WITH RIGHTEOUSNESS AND WITH JUSTICE, WITH GOODNESS AND WITH MERCY: OPITIONS FOR EGALITARIAN MARRIAGE WITHIN HALAKHAH 2020
Rabbi Gail Labovitz
Indeed, it is not uncommon nowadays for couples each to give the other a ring under the huppah, and that in some cases the bride additionally says to the groom, "Behold you are betrothed to me..." It would seem that modern Jews, including Conservative/Masorti Jews, are already seeking, and even believe they are enacting a model of marriage and kiddushin that is mutual and reciprocal.
When viewed from a halakhic perspective, however, mutuality is elusive. There are, broadly, two diametrically opposed ways to understand what happens halakhically in such an instance - neither of which is that the woman has thereby betrothed the man. The open question is only whether his betrothal of her is efficacious. One possibility is that when each person give a ring to the other - especially if the woman says something parallel to the man's kiddushin formula - the result is an equal exchange, which thereby throws into question or entirely vitiates the nature of the transation as an acquisition.

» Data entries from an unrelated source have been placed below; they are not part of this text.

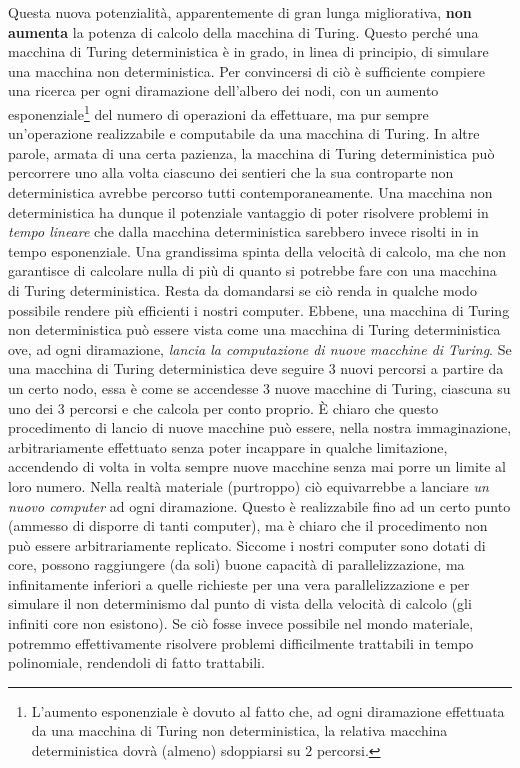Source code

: \documentclass[10pt]{\classname}
\begin{document}
Questa nuova potenzialità, apparentemente di
gran lunga migliorativa, \textbf{non aumenta} la potenza di calcolo della
macchina di Turing. Questo perché una macchina di Turing deterministica è in grado, in linea di principio, di
simulare una macchina non deterministica. Per convincersi di ciò è sufficiente
compiere una ricerca per ogni diramazione dell'albero dei nodi, con un aumento
esponenziale\footnote{L'aumento esponenziale è dovuto al fatto che, ad ogni
diramazione effettuata da una macchina di Turing non deterministica, la
relativa macchina deterministica dovrà (almeno) sdoppiarsi su $2$ percorsi.}
del numero di operazioni da effettuare, ma pur sempre un'operazione
realizzabile e computabile da una macchina di Turing. In altre parole, armata
di una certa pazienza, la macchina di Turing deterministica può percorrere uno
alla volta ciascuno dei sentieri che la sua controparte non deterministica
avrebbe percorso tutti contemporaneamente. Una macchina non deterministica ha
dunque il potenziale vantaggio di poter risolvere problemi in \emph{tempo
lineare} che dalla macchina deterministica sarebbero invece risolti in in tempo
esponenziale. Una grandissima spinta della velocità di calcolo, ma che non
garantisce di calcolare nulla di più di quanto si potrebbe fare con una
macchina di Turing deterministica. Resta da domandarsi se ciò renda in qualche
modo possibile rendere più efficienti i nostri computer. Ebbene, una macchina
di Turing non deterministica può essere vista come una macchina di Turing
deterministica ove, ad ogni diramazione, \emph{lancia la computazione di nuove
macchine di Turing}. Se una macchina di Turing deterministica deve seguire 3
nuovi percorsi a partire da un certo nodo, essa è come se accendesse 3 nuove
macchine di Turing, ciascuna su uno dei 3 percorsi e che calcola per conto
proprio. È chiaro che questo procedimento di lancio di nuove macchine può
essere, nella nostra immaginazione, arbitrariamente effettuato senza poter
incappare in qualche limitazione, accendendo di volta in volta sempre nuove macchine senza mai porre un limite al loro numero. Nella realtà materiale (purtroppo) ciò
equivarrebbe a lanciare \emph{un nuovo computer} ad ogni diramazione. Questo è
realizzabile fino ad un certo punto (ammesso di disporre di tanti computer), ma
è chiaro che il procedimento non può essere arbitrariamente replicato. Siccome
i nostri computer sono dotati di core, possono raggiungere (da soli) buone
capacità di parallelizzazione, ma infinitamente inferiori a quelle richieste
per una vera parallelizzazione e per simulare il non determinismo dal punto di
vista della velocità di calcolo (gli infiniti core non esistono). Se ciò fosse
invece possibile nel mondo materiale, potremmo effettivamente risolvere
problemi difficilmente trattabili in tempo polinomiale, rendendoli di fatto
trattabili.
\end{document}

The more common approach, however, is that once the groom gives the bride an item of value and recites the appropriate formula, his acquisition of her takes hold; any subsequent action or statement on her part is simply legally meaningless.
WITH RIGHTEOUSNESS AND WITH JUSTICE, WITH GOODNESS AND WITH MERCY: OPITIONS FOR EGALITARIAN MARRIAGE WITHIN HALAKHAH 2020
Rabbi Gail Labovitz
It is possible and permissible within halakha to create a binding Jewish marriage between differing-sex partners (and indeed any two Jewish partners of any genders) by means other than kiddushin.
At this this time CLJS endorses the two (and only these two) specific means presented above, hitkadshut (setting oneself aside) or brit ahuvim (covenant of loving partners).
WITH RIGHTEOUSNESS AND WITH JUSTICE, WITH GOODNESS AND WITH MERCY: OPITIONS FOR EGALITARIAN MARRIAGE WITHIN HALAKHAH 2020
Rabbi Gail Labovitz
The rabbi should ask the couple together, "Do you enter this marriage according to the laws of Moses and the people of Israel and according to the understanding that this act of self-betrothal / covenant is not for the purpose of kiddushin, now or during the duration of your marriage?"
Both parties should answer: "Yes."
(hitkadshut version)
The partners in turn (in whatever order they choose) each recite the formula and then place the ring on the other's finger:
"Behold, with this ring I am betrothed/set aside/sanctify myself to you, according to the laws of Moses and Israel."
The marriage document may be read after the binding act.